#### What the exercise asks
Set down the data that follows again, exactly as written.

*** Supplied information Section Begins ***

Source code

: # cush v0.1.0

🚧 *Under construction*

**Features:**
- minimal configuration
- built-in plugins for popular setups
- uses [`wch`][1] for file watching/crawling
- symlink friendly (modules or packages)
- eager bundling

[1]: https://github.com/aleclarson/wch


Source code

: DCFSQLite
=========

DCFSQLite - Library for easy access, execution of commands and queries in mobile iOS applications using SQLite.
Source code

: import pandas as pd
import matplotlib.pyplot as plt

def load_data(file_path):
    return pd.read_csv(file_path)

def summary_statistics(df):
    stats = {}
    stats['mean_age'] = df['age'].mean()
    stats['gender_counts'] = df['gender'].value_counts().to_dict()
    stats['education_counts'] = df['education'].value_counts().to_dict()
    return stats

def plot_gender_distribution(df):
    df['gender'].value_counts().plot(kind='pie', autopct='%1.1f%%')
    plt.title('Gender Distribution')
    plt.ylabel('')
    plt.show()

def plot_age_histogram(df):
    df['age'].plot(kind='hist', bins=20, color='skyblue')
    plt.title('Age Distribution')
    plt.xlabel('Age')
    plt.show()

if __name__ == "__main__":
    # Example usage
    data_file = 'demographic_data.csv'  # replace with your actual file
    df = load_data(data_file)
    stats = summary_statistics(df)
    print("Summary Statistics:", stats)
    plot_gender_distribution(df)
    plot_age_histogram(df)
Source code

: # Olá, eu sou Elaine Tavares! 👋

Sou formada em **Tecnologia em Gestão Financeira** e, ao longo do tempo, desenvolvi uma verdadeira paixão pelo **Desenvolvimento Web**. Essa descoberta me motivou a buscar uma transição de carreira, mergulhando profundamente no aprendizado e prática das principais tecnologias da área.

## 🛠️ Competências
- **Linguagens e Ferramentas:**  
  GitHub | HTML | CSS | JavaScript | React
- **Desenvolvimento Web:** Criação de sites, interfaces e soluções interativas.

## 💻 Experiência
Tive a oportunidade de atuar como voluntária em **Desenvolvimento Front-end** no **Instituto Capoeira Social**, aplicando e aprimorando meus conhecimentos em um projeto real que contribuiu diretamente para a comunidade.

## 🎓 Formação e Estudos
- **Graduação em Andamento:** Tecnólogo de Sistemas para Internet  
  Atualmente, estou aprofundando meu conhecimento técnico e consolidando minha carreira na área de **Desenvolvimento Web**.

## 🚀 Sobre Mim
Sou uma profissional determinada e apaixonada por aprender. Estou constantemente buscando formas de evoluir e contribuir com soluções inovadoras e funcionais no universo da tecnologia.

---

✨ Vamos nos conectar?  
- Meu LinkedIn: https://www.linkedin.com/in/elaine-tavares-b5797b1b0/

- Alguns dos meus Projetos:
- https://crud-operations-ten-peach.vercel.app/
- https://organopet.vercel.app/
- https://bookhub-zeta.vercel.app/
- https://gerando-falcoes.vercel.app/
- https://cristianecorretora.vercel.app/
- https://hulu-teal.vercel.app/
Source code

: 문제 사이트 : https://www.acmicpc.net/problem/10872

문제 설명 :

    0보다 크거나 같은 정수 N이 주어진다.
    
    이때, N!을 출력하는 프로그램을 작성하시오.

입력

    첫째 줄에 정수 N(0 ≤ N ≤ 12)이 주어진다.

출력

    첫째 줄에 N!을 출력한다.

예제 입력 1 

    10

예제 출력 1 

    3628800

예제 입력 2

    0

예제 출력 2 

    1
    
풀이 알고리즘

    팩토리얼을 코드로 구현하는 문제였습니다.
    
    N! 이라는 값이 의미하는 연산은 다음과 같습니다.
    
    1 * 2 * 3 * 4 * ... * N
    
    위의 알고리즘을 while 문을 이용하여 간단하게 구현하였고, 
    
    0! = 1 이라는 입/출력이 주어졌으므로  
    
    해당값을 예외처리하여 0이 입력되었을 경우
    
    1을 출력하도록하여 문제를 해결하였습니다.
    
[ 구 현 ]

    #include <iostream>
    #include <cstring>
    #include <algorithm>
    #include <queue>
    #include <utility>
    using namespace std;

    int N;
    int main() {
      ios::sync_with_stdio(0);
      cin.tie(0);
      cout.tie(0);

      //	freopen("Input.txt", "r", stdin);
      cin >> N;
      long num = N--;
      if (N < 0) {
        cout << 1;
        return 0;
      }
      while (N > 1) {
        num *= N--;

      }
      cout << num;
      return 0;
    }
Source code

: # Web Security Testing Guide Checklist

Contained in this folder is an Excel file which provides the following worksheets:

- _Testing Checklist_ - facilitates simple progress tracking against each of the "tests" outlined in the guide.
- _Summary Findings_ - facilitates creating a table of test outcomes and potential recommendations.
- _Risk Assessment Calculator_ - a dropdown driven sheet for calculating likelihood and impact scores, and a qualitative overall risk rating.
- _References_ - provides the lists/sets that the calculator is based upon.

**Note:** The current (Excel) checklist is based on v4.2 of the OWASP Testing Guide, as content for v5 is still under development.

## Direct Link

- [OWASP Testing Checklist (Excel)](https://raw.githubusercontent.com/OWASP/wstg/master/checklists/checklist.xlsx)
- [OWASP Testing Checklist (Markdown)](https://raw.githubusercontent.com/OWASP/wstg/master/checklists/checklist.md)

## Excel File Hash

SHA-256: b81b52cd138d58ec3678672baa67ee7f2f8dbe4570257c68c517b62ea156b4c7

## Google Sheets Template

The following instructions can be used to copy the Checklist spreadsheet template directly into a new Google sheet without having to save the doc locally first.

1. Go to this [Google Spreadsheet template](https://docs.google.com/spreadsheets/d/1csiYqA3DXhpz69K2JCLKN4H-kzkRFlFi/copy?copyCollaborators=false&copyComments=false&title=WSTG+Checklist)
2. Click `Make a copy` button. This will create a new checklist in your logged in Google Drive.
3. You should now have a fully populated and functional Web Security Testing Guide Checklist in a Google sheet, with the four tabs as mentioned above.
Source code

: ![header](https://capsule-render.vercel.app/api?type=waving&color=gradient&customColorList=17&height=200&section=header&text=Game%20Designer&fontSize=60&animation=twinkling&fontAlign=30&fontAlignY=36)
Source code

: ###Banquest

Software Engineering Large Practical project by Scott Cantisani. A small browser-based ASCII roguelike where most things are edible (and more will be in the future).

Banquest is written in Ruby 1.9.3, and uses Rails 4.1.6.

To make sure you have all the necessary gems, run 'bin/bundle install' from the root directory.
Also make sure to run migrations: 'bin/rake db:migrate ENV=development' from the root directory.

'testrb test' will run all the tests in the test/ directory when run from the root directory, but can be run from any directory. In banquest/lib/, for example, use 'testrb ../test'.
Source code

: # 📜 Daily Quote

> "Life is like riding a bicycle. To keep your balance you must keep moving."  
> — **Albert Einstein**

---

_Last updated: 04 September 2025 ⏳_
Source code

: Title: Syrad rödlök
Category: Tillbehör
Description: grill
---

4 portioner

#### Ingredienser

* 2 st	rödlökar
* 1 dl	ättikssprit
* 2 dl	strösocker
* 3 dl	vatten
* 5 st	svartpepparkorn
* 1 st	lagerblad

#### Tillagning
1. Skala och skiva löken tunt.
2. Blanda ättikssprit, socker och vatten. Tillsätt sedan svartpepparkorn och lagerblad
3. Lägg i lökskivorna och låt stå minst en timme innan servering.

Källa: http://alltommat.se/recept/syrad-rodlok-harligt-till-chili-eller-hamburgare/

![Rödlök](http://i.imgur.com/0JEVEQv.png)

*** Supplied information Section Ends ***

#### Answer space
Source code

: # cush v0.1.0

🚧 *Under construction*

**Features:**
- minimal configuration
- built-in plugins for popular setups
- uses [`wch`][1] for file watching/crawling
- symlink friendly (modules or packages)
- eager bundling

[1]: https://github.com/aleclarson/wch


Source code

: DCFSQLite
=========

DCFSQLite - Library for easy access, execution of commands and queries in mobile iOS applications using SQLite.
Source code

: import pandas as pd
import matplotlib.pyplot as plt

def load_data(file_path):
    return pd.read_csv(file_path)

def summary_statistics(df):
    stats = {}
    stats['mean_age'] = df['age'].mean()
    stats['gender_counts'] = df['gender'].value_counts().to_dict()
    stats['education_counts'] = df['education'].value_counts().to_dict()
    return stats

def plot_gender_distribution(df):
    df['gender'].value_counts().plot(kind='pie', autopct='%1.1f%%')
    plt.title('Gender Distribution')
    plt.ylabel('')
    plt.show()

def plot_age_histogram(df):
    df['age'].plot(kind='hist', bins=20, color='skyblue')
    plt.title('Age Distribution')
    plt.xlabel('Age')
    plt.show()

if __name__ == "__main__":
    # Example usage
    data_file = 'demographic_data.csv'  # replace with your actual file
    df = load_data(data_file)
    stats = summary_statistics(df)
    print("Summary Statistics:", stats)
    plot_gender_distribution(df)
    plot_age_histogram(df)
Source code

: # Olá, eu sou Elaine Tavares! 👋

Sou formada em **Tecnologia em Gestão Financeira** e, ao longo do tempo, desenvolvi uma verdadeira paixão pelo **Desenvolvimento Web**. Essa descoberta me motivou a buscar uma transição de carreira, mergulhando profundamente no aprendizado e prática das principais tecnologias da área.

## 🛠️ Competências
- **Linguagens e Ferramentas:**  
  GitHub | HTML | CSS | JavaScript | React
- **Desenvolvimento Web:** Criação de sites, interfaces e soluções interativas.

## 💻 Experiência
Tive a oportunidade de atuar como voluntária em **Desenvolvimento Front-end** no **Instituto Capoeira Social**, aplicando e aprimorando meus conhecimentos em um projeto real que contribuiu diretamente para a comunidade.

## 🎓 Formação e Estudos
- **Graduação em Andamento:** Tecnólogo de Sistemas para Internet  
  Atualmente, estou aprofundando meu conhecimento técnico e consolidando minha carreira na área de **Desenvolvimento Web**.

## 🚀 Sobre Mim
Sou uma profissional determinada e apaixonada por aprender. Estou constantemente buscando formas de evoluir e contribuir com soluções inovadoras e funcionais no universo da tecnologia.

---

✨ Vamos nos conectar?  
- Meu LinkedIn: https://www.linkedin.com/in/elaine-tavares-b5797b1b0/

- Alguns dos meus Projetos:
- https://crud-operations-ten-peach.vercel.app/
- https://organopet.vercel.app/
- https://bookhub-zeta.vercel.app/
- https://gerando-falcoes.vercel.app/
- https://cristianecorretora.vercel.app/
- https://hulu-teal.vercel.app/
Source code

: 문제 사이트 : https://www.acmicpc.net/problem/10872

문제 설명 :

    0보다 크거나 같은 정수 N이 주어진다.
    
    이때, N!을 출력하는 프로그램을 작성하시오.

입력

    첫째 줄에 정수 N(0 ≤ N ≤ 12)이 주어진다.

출력

    첫째 줄에 N!을 출력한다.

예제 입력 1 

    10

예제 출력 1 

    3628800

예제 입력 2

    0

예제 출력 2 

    1
    
풀이 알고리즘

    팩토리얼을 코드로 구현하는 문제였습니다.
    
    N! 이라는 값이 의미하는 연산은 다음과 같습니다.
    
    1 * 2 * 3 * 4 * ... * N
    
    위의 알고리즘을 while 문을 이용하여 간단하게 구현하였고, 
    
    0! = 1 이라는 입/출력이 주어졌으므로  
    
    해당값을 예외처리하여 0이 입력되었을 경우
    
    1을 출력하도록하여 문제를 해결하였습니다.
    
[ 구 현 ]

    #include <iostream>
    #include <cstring>
    #include <algorithm>
    #include <queue>
    #include <utility>
    using namespace std;

    int N;
    int main() {
      ios::sync_with_stdio(0);
      cin.tie(0);
      cout.tie(0);

      //	freopen("Input.txt", "r", stdin);
      cin >> N;
      long num = N--;
      if (N < 0) {
        cout << 1;
        return 0;
      }
      while (N > 1) {
        num *= N--;

      }
      cout << num;
      return 0;
    }
Source code

: # Web Security Testing Guide Checklist

Contained in this folder is an Excel file which provides the following worksheets:

- _Testing Checklist_ - facilitates simple progress tracking against each of the "tests" outlined in the guide.
- _Summary Findings_ - facilitates creating a table of test outcomes and potential recommendations.
- _Risk Assessment Calculator_ - a dropdown driven sheet for calculating likelihood and impact scores, and a qualitative overall risk rating.
- _References_ - provides the lists/sets that the calculator is based upon.

**Note:** The current (Excel) checklist is based on v4.2 of the OWASP Testing Guide, as content for v5 is still under development.

## Direct Link

- [OWASP Testing Checklist (Excel)](https://raw.githubusercontent.com/OWASP/wstg/master/checklists/checklist.xlsx)
- [OWASP Testing Checklist (Markdown)](https://raw.githubusercontent.com/OWASP/wstg/master/checklists/checklist.md)

## Excel File Hash

SHA-256: b81b52cd138d58ec3678672baa67ee7f2f8dbe4570257c68c517b62ea156b4c7

## Google Sheets Template

The following instructions can be used to copy the Checklist spreadsheet template directly into a new Google sheet without having to save the doc locally first.

1. Go to this [Google Spreadsheet template](https://docs.google.com/spreadsheets/d/1csiYqA3DXhpz69K2JCLKN4H-kzkRFlFi/copy?copyCollaborators=false&copyComments=false&title=WSTG+Checklist)
2. Click `Make a copy` button. This will create a new checklist in your logged in Google Drive.
3. You should now have a fully populated and functional Web Security Testing Guide Checklist in a Google sheet, with the four tabs as mentioned above.
Source code

: ![header](https://capsule-render.vercel.app/api?type=waving&color=gradient&customColorList=17&height=200&section=header&text=Game%20Designer&fontSize=60&animation=twinkling&fontAlign=30&fontAlignY=36)
Source code

: ###Banquest

Software Engineering Large Practical project by Scott Cantisani. A small browser-based ASCII roguelike where most things are edible (and more will be in the future).

Banquest is written in Ruby 1.9.3, and uses Rails 4.1.6.

To make sure you have all the necessary gems, run 'bin/bundle install' from the root directory.
Also make sure to run migrations: 'bin/rake db:migrate ENV=development' from the root directory.

'testrb test' will run all the tests in the test/ directory when run from the root directory, but can be run from any directory. In banquest/lib/, for example, use 'testrb ../test'.
Source code

: # 📜 Daily Quote

> "Life is like riding a bicycle. To keep your balance you must keep moving."  
> — **Albert Einstein**

---

_Last updated: 04 September 2025 ⏳_
Source code

: Title: Syrad rödlök
Category: Tillbehör
Description: grill
---

4 portioner

#### Ingredienser

* 2 st	rödlökar
* 1 dl	ättikssprit
* 2 dl	strösocker
* 3 dl	vatten
* 5 st	svartpepparkorn
* 1 st	lagerblad

#### Tillagning
1. Skala och skiva löken tunt.
2. Blanda ättikssprit, socker och vatten. Tillsätt sedan svartpepparkorn och lagerblad
3. Lägg i lökskivorna och låt stå minst en timme innan servering.

Källa: http://alltommat.se/recept/syrad-rodlok-harligt-till-chili-eller-hamburgare/

![Rödlök](http://i.imgur.com/0JEVEQv.png)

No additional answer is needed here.